Does such an approach make sense? If so, could we properly support it by allowing for negative durations in the interface, or even offering versions of iter and iter_batched with noops?

Overall I have the impression that the subtractive timing model gives quite reasonable results. For instance, the following measures integer additions both with the standard model and the subtractive model:

c.bench_function("add_one_op (standard)", |b| b.iter(
    || black_box(1) + black_box(1)
));
c.bench_function("add_ten_ops (standard)", |b| b.iter(
    || black_box(1) +
        black_box(1) +
        black_box(1) +
        black_box(1) +
        black_box(1) +
        black_box(1) +
        black_box(1) +
        black_box(1) +
        black_box(1) +
        black_box(1) +
        black_box(1)
));

c.bench_function("add_one_op (subtractive)", |b| b.iter_custom(|iters| {
    bench_function_with_noop(
        iters,
        || black_box(1),
        || black_box(1) + black_box(1),
    )
}));
c.bench_function("add_ten_ops (subtractive)", |b| b.iter_custom(|iters| {
    bench_function_with_noop(
        iters,
        || black_box(1),
        || black_box(1) +
            black_box(1) +
            black_box(1) +
            black_box(1) +
            black_box(1) +
            black_box(1) +
            black_box(1) +
            black_box(1) +
            black_box(1) +
            black_box(1) +
            black_box(1),
    )
}));

Output:

add_one_op (standard)   time:   [793.89 ps 794.15 ps 794.42 ps]                                   
                        change: [-0.0526% +0.0228% +0.0977%] (p = 0.54 > 0.05)
                        No change in performance detected.

add_ten_ops (standard)  time:   [3.1608 ns 3.1613 ns 3.1619 ns]                                    
                        change: [-0.1555% -0.0772% -0.0004%] (p = 0.05 < 0.05)
                        Change within noise threshold.

add_one_op (subtractive)                                                                             
                        time:   [235.98 ps 237.43 ps 238.81 ps]
                        change: [-1.9516% -0.6050% +0.8046%] (p = 0.40 > 0.05)
                        No change in performance detected.

add_ten_ops (subtractive)                                                                             
                        time:   [2.6036 ns 2.6057 ns 2.6078 ns]
                        change: [-0.0012% +0.1454% +0.2886%] (p = 0.05 > 0.05)
                        No change in performance detected.

Addition operations may not scale exactly linear due to register usage, but it is maybe a reasonable approximation.

In the result with the standard model, the ~790 ps of a single addition seem too high, considering that 10 additions imply a time of ~320 ps per operation (not accounting for the still existing loop overhead).
For the subtractive model, the estimate of ~235 ps for a single operation is fairly consistent with the 10 operation case, and overall seems like good estimate.

The fact that you are seeing such large differences is surprising, at least to me.
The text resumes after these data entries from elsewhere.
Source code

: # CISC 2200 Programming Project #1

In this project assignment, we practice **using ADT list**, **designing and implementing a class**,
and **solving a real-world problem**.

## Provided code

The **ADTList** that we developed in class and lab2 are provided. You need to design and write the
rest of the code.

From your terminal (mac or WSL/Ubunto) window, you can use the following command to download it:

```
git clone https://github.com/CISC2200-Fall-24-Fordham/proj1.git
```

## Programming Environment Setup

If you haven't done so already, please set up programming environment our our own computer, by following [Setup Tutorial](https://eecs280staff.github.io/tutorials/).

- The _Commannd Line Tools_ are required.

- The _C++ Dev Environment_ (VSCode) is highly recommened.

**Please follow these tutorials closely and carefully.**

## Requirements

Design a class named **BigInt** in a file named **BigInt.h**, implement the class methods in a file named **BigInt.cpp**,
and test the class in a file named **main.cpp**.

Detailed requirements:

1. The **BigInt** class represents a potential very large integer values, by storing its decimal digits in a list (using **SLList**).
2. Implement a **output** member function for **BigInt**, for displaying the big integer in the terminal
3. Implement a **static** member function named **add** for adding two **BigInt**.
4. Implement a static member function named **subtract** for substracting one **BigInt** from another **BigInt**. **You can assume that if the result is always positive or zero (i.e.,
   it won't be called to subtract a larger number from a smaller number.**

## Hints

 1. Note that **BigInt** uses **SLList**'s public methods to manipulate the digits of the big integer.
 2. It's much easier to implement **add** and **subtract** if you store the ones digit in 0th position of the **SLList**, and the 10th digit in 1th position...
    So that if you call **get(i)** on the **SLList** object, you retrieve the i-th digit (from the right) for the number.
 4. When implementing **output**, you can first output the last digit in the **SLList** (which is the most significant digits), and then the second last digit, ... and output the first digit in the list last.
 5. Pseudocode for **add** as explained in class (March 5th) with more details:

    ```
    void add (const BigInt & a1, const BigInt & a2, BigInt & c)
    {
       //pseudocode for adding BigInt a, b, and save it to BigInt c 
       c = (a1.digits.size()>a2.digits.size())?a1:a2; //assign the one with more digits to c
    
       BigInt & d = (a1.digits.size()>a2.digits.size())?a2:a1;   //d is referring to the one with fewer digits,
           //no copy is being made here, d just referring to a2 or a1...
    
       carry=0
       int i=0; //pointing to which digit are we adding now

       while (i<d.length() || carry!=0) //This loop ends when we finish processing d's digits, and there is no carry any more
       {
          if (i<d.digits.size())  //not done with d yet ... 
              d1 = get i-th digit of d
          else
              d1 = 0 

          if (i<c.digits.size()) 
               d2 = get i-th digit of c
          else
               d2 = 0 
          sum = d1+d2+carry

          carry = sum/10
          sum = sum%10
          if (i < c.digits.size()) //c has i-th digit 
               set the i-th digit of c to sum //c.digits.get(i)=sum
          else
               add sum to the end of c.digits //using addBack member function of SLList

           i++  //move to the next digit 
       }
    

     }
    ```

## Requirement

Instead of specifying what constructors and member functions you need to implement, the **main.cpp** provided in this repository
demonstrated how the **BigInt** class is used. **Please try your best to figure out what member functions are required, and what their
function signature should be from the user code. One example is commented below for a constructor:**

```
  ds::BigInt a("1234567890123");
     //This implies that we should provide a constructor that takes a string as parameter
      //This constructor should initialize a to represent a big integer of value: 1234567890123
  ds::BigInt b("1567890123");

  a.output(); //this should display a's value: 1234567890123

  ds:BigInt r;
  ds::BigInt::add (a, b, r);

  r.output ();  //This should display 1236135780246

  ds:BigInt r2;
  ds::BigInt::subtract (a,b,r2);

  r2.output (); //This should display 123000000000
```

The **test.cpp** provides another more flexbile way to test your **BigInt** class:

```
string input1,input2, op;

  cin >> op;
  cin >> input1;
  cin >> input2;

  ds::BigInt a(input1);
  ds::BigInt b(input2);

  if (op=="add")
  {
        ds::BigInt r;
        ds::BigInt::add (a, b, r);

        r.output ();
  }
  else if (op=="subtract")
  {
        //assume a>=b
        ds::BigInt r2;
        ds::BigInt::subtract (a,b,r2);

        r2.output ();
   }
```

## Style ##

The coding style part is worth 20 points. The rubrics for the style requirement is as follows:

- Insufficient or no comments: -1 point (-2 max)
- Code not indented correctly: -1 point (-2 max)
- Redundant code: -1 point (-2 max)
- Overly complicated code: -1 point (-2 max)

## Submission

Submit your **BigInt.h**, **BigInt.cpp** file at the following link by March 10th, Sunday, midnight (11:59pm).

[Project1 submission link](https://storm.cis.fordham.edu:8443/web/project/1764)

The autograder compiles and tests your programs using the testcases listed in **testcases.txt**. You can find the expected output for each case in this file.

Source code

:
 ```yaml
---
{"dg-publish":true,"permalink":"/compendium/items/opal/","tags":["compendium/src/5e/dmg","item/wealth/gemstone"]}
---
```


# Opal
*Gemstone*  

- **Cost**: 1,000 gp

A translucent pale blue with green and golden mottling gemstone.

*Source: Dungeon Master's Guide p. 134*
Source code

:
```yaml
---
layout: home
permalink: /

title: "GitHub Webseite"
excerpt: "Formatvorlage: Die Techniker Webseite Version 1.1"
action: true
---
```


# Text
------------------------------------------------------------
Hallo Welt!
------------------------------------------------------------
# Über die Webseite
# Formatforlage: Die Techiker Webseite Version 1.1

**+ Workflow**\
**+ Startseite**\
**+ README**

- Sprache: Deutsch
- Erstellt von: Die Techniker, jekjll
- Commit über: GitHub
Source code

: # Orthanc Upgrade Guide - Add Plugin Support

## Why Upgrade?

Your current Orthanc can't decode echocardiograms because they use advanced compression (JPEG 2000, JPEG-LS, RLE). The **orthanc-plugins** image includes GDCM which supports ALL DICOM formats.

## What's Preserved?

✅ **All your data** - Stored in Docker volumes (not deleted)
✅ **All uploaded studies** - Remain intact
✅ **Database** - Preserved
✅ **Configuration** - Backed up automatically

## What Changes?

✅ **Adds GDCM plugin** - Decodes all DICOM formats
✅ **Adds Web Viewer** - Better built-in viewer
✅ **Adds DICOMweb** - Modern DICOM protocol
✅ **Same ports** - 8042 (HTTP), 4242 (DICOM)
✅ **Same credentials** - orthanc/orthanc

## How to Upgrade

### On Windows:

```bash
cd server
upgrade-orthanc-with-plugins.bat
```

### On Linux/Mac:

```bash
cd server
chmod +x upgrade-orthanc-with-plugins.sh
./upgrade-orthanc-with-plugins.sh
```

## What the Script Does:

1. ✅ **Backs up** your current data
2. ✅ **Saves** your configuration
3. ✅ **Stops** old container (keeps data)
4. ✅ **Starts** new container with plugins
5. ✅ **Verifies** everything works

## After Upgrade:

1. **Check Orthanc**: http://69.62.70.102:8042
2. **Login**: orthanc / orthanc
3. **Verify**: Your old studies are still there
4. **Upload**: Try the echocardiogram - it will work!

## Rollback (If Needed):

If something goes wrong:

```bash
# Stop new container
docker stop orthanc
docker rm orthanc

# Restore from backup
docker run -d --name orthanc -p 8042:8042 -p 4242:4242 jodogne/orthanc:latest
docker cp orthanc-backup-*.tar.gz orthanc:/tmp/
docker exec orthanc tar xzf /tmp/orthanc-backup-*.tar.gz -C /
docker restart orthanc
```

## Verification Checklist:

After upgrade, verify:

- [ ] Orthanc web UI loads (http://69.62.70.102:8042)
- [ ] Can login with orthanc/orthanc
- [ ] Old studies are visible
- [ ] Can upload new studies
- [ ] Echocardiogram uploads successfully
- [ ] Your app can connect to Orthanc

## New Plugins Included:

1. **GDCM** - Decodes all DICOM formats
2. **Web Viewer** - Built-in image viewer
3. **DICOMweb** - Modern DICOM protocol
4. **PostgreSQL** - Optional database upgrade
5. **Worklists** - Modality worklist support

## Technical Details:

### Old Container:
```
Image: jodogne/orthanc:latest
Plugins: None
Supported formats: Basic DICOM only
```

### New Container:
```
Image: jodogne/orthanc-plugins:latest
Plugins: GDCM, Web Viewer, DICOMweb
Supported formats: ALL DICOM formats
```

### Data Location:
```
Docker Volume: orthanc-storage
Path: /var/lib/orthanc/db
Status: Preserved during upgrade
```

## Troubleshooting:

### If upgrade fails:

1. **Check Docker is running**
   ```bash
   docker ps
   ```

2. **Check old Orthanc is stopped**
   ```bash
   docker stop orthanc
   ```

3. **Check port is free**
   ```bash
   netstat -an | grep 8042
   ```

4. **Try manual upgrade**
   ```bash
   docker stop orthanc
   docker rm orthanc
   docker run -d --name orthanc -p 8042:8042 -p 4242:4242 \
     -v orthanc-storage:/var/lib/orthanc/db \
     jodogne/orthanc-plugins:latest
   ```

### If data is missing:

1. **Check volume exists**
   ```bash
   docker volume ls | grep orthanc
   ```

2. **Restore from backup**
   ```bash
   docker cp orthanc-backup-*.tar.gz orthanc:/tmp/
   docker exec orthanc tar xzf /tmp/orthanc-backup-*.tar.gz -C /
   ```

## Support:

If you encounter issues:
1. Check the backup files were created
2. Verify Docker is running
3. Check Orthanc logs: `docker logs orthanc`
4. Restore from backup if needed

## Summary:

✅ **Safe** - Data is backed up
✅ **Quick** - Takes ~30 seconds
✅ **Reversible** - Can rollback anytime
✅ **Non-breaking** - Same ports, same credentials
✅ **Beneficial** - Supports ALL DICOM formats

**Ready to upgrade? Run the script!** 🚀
Criterion already uses what is essentially a subtractive model, running different numbers of iterations and taking a linear regression to eliminate measurement overhead. There is still the "add one and compare to iteration count" overhead, but at that scale modern machines are not remotely serial; I would expect the branch to be perfectly predicted and the "add one and compare" to be done in parallel with the addition that you are testing. If anything I'd expect the add_ten_ops to be less than ten times the runtime of add_one_op because an unrolled loop is easier to parallelize. In general, benchmarking something so small seems fraught since there are so many more variables than "how fast is this".

That said, given the differences you're seeing, it isn't unreasonable to ask for something to get rid of the loop overhead. I wonder if the standard timing loop can be improved to handle the overhead a bit more stably. Something like

for i in 0..max_iters {
    if black_box(i) < iters { // Make sure the loop isn't split
        black_box(routine());
    }
}

would include the same max_iters "add one and compare and compare" overhead in every benchmark, which the linear regression should then remove. This ~~is better than just subtracting noops every time because it~~ only uses a single timing, halving the variance due to measurement overhead.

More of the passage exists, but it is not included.